用PCR方法从四川小麦地方品种AS1643中克隆到3个α/β-醇溶蛋白基因，即Gli-AS1643-1（GenBank No.DQ166376）、Gli-AS1643-2（GenBank No.DQ166377）和Gli-AS1643-3（GenBank No.DQ166378）。其中，Gli-AS1643-1和Gli-AS1643-2的编码区长度分别为873bp和852bp，可编码270和263个氨基酸残基的成熟蛋白。Gli-AS1643-3由于在编码区内有一个提前终止密码子，为不可编码成熟蛋白的假基因。序列比较显示Gli-AS1643-1、Gli-AS1643-2和 Gli-AS1643-3分别与GenBank中的α/β-醇溶蛋白基因具有较高的一致性，且序列结构非常相似。它们的N-端氨基酸序列与各种α-、β-、γ-和α/β-醇溶蛋白的基本一致，但与ω-醇溶蛋白和低分子量谷蛋白亚基的明显不同。N-端12肽串联重复紧密相关的5个脯氨酸框和类似于微卫星序列编码的2个多聚谷氨酰胺区域。在Gli-AS1643-2的N-端存在腹泻疾病活性序列，C-端含有12型腺病毒感染序列。Gli-AS1643-1、Gli-AS1643-2和Gli-AS1643-3各由6个保守的半胱氨酸残基形成3个分子内二硫键。

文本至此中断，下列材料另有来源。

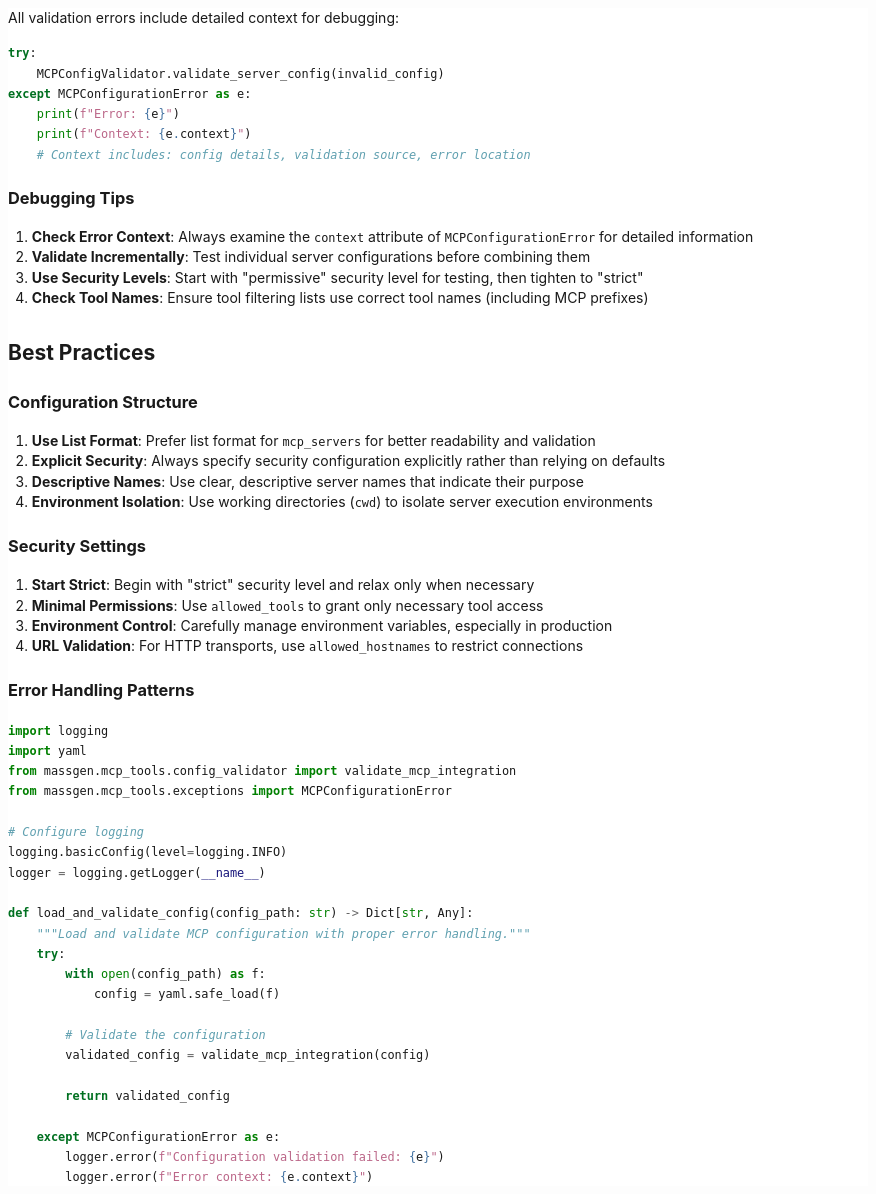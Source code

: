 All validation errors include detailed context for debugging:

```python
try:
    MCPConfigValidator.validate_server_config(invalid_config)
except MCPConfigurationError as e:
    print(f"Error: {e}")
    print(f"Context: {e.context}")
    # Context includes: config details, validation source, error location
```

### Debugging Tips

1. **Check Error Context**: Always examine the `context` attribute of `MCPConfigurationError` for detailed information
2. **Validate Incrementally**: Test individual server configurations before combining them
3. **Use Security Levels**: Start with "permissive" security level for testing, then tighten to "strict"
4. **Check Tool Names**: Ensure tool filtering lists use correct tool names (including MCP prefixes)

## Best Practices

### Configuration Structure

1. **Use List Format**: Prefer list format for `mcp_servers` for better readability and validation
2. **Explicit Security**: Always specify security configuration explicitly rather than relying on defaults
3. **Descriptive Names**: Use clear, descriptive server names that indicate their purpose
4. **Environment Isolation**: Use working directories (`cwd`) to isolate server execution environments

### Security Settings

1. **Start Strict**: Begin with "strict" security level and relax only when necessary
2. **Minimal Permissions**: Use `allowed_tools` to grant only necessary tool access
3. **Environment Control**: Carefully manage environment variables, especially in production
4. **URL Validation**: For HTTP transports, use `allowed_hostnames` to restrict connections

### Error Handling Patterns

```python
import logging
import yaml
from massgen.mcp_tools.config_validator import validate_mcp_integration
from massgen.mcp_tools.exceptions import MCPConfigurationError

# Configure logging
logging.basicConfig(level=logging.INFO)
logger = logging.getLogger(__name__)

def load_and_validate_config(config_path: str) -> Dict[str, Any]:
    """Load and validate MCP configuration with proper error handling."""
    try:
        with open(config_path) as f:
            config = yaml.safe_load(f)

        # Validate the configuration
        validated_config = validate_mcp_integration(config)

        return validated_config

    except MCPConfigurationError as e:
        logger.error(f"Configuration validation failed: {e}")
        logger.error(f"Error context: {e.context}")
```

Sequence Analysis of α/β-gliadin Genes from Sichuan Wheat Landrace AS1643

Using PCR amplification method, the full coding regions (open reading frame, ORF) of three α/β-gliadin genes Gli-AS1643-1 (GenBank No.DQ166376), Gli-AS1643-2 (GenBank No.DQ166377) and Gli-AS1643-3 (GenBank No.DQ166378), were isolated form the genomic DNA of Sichuan wheat landrace AS1643. Among which, Gli-AS1643-1 and Gli-AS1643-2 were 873 bp and 852 bp, and could encode two mature proteins with 270 and 263 amino acid residues, respectively. Due to one stop codon in its coding region, Gli-AS1643-3 was a pseudogene. Multiple sequence alignment analysis suggested that Gli-AS1643-1, Gli-AS1643-2 and Gli-AS1643-3 have the higher similarity in their structure with the known α/β-gliadin genes in GenBank. N-terminal amino acid sequences of the three cloned genes were basically consistent with other α-, β-, γ- and α/β-gliadins, whereas it was clearly different with ω-gliadins and LMW-GS. N-terminal amino acid sequence was dodecapeptide tandem repeat with five more closely proline boxes and two polyglutamine domains encoded by microsatellite-like sequences. Sequence active in celiac disease and adenovirus type twelve infection sequences were presented in N-domain and in C-domain of Gli-AS1643-2, respectively. The six conserved cysteine residues would form three intramolecular disulfide bonds in Gli-AS1643-1, Gli-AS1643-2 and Gli-AS1643-3, respectively.